◆ **INSTRUCTIONS FOR THE TASK**
The answer should be one number: the count of lines in the listing below with "앞으로의" in them.

◆ **EXTRACTED DATA**
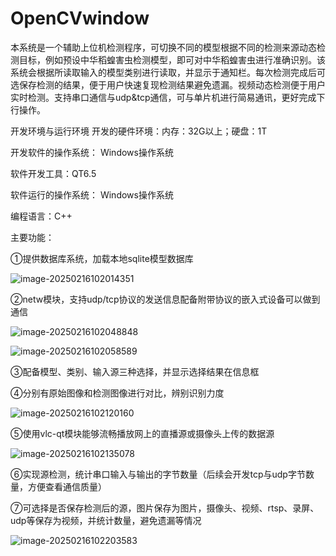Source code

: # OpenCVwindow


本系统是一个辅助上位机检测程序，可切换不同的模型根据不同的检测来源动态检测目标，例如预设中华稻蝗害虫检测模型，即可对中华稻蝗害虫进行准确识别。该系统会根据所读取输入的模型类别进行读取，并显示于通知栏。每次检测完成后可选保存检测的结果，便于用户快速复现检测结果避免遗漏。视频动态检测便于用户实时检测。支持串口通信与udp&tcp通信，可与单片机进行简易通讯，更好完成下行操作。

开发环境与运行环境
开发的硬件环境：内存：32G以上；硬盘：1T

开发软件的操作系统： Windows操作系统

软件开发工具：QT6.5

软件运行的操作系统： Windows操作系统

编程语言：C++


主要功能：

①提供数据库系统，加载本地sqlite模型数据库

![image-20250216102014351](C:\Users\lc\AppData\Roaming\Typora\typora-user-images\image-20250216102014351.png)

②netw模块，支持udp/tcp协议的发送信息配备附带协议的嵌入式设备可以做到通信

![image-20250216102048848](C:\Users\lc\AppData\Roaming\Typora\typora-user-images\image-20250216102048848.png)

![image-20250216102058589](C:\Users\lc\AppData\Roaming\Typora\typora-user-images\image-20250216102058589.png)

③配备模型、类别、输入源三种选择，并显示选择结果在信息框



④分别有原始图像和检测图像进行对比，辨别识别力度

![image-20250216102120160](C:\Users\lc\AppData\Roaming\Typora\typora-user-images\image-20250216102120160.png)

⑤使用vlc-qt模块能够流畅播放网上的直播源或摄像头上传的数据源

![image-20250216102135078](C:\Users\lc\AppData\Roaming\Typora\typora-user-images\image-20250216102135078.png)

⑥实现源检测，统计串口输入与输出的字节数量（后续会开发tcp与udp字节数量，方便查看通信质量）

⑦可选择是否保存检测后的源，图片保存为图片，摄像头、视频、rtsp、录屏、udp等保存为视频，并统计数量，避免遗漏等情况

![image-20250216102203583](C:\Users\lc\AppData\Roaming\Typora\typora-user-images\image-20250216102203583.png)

--

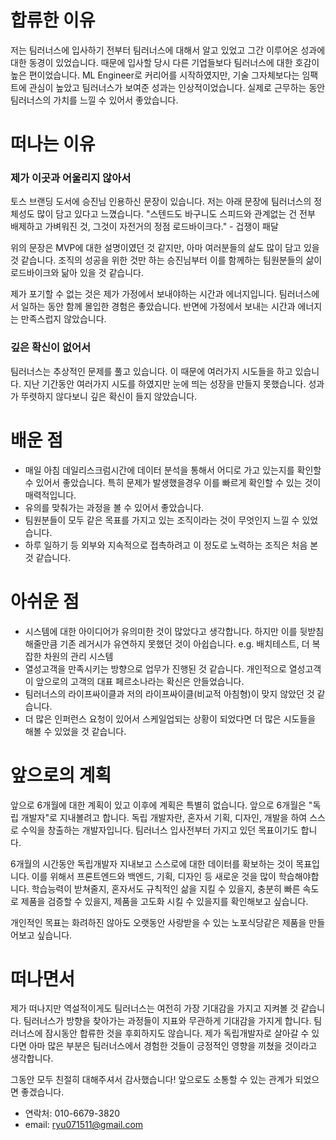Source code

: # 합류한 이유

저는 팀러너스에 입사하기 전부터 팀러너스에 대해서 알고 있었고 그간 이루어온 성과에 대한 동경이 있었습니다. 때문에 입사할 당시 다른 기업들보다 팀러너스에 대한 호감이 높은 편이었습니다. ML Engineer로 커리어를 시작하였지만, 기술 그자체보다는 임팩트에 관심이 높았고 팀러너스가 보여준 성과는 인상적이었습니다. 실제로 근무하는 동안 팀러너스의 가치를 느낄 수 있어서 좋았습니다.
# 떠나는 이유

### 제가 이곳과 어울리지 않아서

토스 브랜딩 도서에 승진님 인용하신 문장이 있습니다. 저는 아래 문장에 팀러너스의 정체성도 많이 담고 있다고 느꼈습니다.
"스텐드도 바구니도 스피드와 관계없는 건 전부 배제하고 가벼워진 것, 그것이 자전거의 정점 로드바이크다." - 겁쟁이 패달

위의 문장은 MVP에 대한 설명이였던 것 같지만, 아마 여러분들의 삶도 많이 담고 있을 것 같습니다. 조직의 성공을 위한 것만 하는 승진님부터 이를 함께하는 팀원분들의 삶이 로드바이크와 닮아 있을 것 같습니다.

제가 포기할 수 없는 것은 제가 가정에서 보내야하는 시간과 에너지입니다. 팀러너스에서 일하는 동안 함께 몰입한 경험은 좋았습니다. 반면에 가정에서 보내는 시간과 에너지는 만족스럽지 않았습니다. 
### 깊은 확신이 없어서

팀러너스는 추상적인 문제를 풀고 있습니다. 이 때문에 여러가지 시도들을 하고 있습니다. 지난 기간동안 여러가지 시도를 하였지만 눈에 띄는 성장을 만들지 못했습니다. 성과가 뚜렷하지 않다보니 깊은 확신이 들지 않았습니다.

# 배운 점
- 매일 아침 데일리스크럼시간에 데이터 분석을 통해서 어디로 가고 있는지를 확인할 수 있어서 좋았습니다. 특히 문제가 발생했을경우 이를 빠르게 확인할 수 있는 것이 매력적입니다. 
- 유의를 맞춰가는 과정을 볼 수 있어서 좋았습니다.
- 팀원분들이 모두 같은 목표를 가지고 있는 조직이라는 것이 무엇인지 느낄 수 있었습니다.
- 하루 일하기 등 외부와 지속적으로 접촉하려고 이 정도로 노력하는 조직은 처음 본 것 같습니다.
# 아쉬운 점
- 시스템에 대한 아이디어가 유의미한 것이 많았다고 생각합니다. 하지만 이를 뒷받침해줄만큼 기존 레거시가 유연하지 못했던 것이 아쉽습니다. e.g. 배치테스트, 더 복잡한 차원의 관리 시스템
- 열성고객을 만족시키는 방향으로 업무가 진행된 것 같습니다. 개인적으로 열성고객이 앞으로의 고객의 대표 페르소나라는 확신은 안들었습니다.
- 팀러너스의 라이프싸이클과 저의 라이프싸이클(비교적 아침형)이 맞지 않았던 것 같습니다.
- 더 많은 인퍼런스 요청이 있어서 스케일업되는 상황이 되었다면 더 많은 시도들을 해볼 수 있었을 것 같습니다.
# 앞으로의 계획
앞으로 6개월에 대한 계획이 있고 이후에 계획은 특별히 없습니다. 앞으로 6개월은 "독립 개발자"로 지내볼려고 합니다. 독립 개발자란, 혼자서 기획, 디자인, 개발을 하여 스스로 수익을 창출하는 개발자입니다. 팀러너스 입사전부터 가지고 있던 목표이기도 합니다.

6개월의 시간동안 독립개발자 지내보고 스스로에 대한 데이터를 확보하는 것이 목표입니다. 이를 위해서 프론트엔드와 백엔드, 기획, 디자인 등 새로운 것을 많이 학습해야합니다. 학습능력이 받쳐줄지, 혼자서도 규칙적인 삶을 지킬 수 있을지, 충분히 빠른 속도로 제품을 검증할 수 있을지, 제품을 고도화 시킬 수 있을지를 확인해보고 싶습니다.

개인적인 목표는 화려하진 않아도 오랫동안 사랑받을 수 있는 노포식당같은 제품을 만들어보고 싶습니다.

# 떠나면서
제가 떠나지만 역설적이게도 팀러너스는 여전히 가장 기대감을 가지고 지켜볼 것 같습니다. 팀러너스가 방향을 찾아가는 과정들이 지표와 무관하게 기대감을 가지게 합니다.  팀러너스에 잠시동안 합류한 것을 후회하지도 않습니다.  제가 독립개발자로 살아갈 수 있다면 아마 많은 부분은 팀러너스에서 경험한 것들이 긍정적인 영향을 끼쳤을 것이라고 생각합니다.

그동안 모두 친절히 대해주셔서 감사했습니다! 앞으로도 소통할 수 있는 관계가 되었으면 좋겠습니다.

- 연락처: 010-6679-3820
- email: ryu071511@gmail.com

◆ **TASK OUTPUT**
2